**Assignment**
Go through the data below. List every line that holds the word "advanced".

**Data in this exercise**
━━━━━━━━━━━━━━━━━━━━

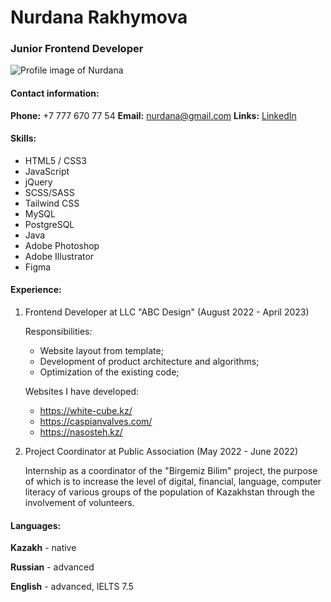 # Nurdana Rakhymova
### Junior Frontend Developer
![Profile image of Nurdana](https://sun6-22.userapi.com/s/v1/ig2/WGTDkZUpN-iOSA48LDALEGHBQwMacInWi445QWT8peEWvdheXCAzFKB-oy5ZXuEIoNePEekgraoxjGsO08rB5gEo.jpg?size=200x200&quality=96&crop=0,442,1620,1620&ava=1)
#### Contact information:

**Phone:** +7 777 670 77 54
**Email:** nurdana@gmail.com
**Links:** [LinkedIn](https://www.linkedin.com/in/nurdana-rakhymova-84a441213/)

#### Skills:
- HTML5 / CSS3
- JavaScript
- jQuery
- SCSS/SASS
- Tailwind CSS 
- MySQL 
- PostgreSQL
- Java
- Adobe Photoshop
- Adobe Illustrator
- Figma

#### Experience:

1. Frontend Developer at LLC "ABC Design"
   (August 2022 - April 2023)

   Responsibilities:
   - Website layout from template;
   - Development of product architecture and algorithms;
   - Optimization of the existing code;
   
   Websites I have developed:
   - https://white-cube.kz/
   - https://caspianvalves.com/
   - https://nasosteh.kz/
   
3. Project Coordinator at Public Association
   (May 2022 - June 2022)

   Internship as a coordinator of the "Birgemiz Bilim" project, the purpose of which
   is to increase the level of digital, financial, language, computer literacy of various
   groups of the population of Kazakhstan through the involvement of volunteers.

#### Languages:

**Kazakh** - native

**Russian** - advanced

**English** - advanced, IELTS 7.5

━━━━━━━━━━━━━━━━━━━━

**Exercise response**
**Russian** - advanced
**English** - advanced, IELTS 7.5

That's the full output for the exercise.